Abstract

The Israeli television drama series, A Touch Away, Jerusalem Mix, and Srugim are symbolic sites for the negotiation of Jewish identity in Israel, a multicultural immigrant society. They open a window to the sociocultural religious communities within Israel, hence creating more visibility of these versions of Israeliness on the small screen, and deconstructing stereotypes thereof, allowing for more complex images of "religious Israeli Jews." The dramatic elaboration of intercultural encounters and conflicts in these TV dramas are contextualized by the Tzav Piyus project of reconciliation, which was initiated as a consequence of Yitzhak Rabin's assassination and the painful sociocultural fissures associated with it, as well as the larger enterprise of the AVI CHAI foundation—the promotion both in Israel and in North America of an awareness and discourse about Jewish identity as a complex and diversified experience.

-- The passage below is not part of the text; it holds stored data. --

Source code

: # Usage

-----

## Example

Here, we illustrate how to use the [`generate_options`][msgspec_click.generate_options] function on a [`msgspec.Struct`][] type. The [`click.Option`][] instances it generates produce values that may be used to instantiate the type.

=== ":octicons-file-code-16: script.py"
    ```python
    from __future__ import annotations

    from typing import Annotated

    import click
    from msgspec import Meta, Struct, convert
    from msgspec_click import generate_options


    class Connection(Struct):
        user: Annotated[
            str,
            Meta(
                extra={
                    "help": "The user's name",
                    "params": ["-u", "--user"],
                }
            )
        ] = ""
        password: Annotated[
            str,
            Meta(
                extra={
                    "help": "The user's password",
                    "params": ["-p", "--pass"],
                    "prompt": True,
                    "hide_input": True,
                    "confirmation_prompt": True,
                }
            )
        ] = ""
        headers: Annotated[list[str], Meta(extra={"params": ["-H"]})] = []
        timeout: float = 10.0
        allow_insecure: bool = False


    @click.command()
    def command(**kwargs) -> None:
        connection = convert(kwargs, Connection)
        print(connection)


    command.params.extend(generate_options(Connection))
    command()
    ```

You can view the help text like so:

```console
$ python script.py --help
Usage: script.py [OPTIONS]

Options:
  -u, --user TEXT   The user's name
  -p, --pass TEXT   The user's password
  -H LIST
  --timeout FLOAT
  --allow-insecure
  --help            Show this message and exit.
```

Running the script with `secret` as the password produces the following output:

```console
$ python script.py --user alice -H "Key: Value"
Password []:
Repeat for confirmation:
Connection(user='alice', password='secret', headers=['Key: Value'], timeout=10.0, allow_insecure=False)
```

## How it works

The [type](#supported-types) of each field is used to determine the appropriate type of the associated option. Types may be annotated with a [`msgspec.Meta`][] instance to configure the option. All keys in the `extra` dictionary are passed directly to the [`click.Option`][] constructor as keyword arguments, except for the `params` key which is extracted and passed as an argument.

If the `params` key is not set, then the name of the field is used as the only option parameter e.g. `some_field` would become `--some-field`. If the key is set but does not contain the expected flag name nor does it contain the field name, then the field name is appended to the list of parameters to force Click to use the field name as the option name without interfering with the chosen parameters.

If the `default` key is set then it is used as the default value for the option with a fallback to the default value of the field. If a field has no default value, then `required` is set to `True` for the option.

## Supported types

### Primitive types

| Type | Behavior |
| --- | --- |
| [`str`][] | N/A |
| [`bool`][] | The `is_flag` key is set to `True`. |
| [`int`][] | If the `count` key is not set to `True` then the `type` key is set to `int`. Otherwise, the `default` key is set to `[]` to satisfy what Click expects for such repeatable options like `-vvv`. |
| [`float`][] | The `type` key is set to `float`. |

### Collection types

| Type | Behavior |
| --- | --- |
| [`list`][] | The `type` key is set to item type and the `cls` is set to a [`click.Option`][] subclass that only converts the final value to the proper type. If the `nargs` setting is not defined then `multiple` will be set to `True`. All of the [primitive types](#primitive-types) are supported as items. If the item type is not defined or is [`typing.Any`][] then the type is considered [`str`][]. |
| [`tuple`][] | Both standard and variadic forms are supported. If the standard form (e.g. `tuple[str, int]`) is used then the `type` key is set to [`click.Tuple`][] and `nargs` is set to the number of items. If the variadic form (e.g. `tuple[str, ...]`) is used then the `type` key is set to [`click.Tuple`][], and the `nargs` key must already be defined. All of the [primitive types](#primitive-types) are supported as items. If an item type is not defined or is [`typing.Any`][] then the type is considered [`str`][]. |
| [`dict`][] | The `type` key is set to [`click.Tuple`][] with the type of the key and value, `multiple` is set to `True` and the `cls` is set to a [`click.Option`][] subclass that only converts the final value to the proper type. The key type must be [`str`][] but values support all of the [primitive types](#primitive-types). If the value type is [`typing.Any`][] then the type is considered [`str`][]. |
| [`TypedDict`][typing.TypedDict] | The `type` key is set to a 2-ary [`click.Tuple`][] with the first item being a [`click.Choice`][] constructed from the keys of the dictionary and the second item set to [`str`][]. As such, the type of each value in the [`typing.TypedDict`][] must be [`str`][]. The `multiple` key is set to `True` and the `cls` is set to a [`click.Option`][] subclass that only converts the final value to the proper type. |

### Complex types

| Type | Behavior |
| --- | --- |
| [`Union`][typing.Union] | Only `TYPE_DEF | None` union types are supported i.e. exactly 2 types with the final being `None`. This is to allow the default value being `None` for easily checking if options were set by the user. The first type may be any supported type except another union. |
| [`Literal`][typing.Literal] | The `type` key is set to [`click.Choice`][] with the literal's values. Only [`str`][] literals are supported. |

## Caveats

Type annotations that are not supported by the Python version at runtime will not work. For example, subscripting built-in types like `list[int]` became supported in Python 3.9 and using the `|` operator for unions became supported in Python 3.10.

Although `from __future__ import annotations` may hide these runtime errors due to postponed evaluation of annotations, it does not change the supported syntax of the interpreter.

How do resources of the medium—serial drama and audiovisual expressions of television—serve to construct identity as an open-ended process yet a social product bound by communal constraints? This analysis seeks to illuminate how television dramas bring Israeli and American viewers alike to a touch away from marginalized cultural universes within Israel, as well as from the contradictions underlying the yearning to create a unified collective Israeli and Jewish identity in a democratic state.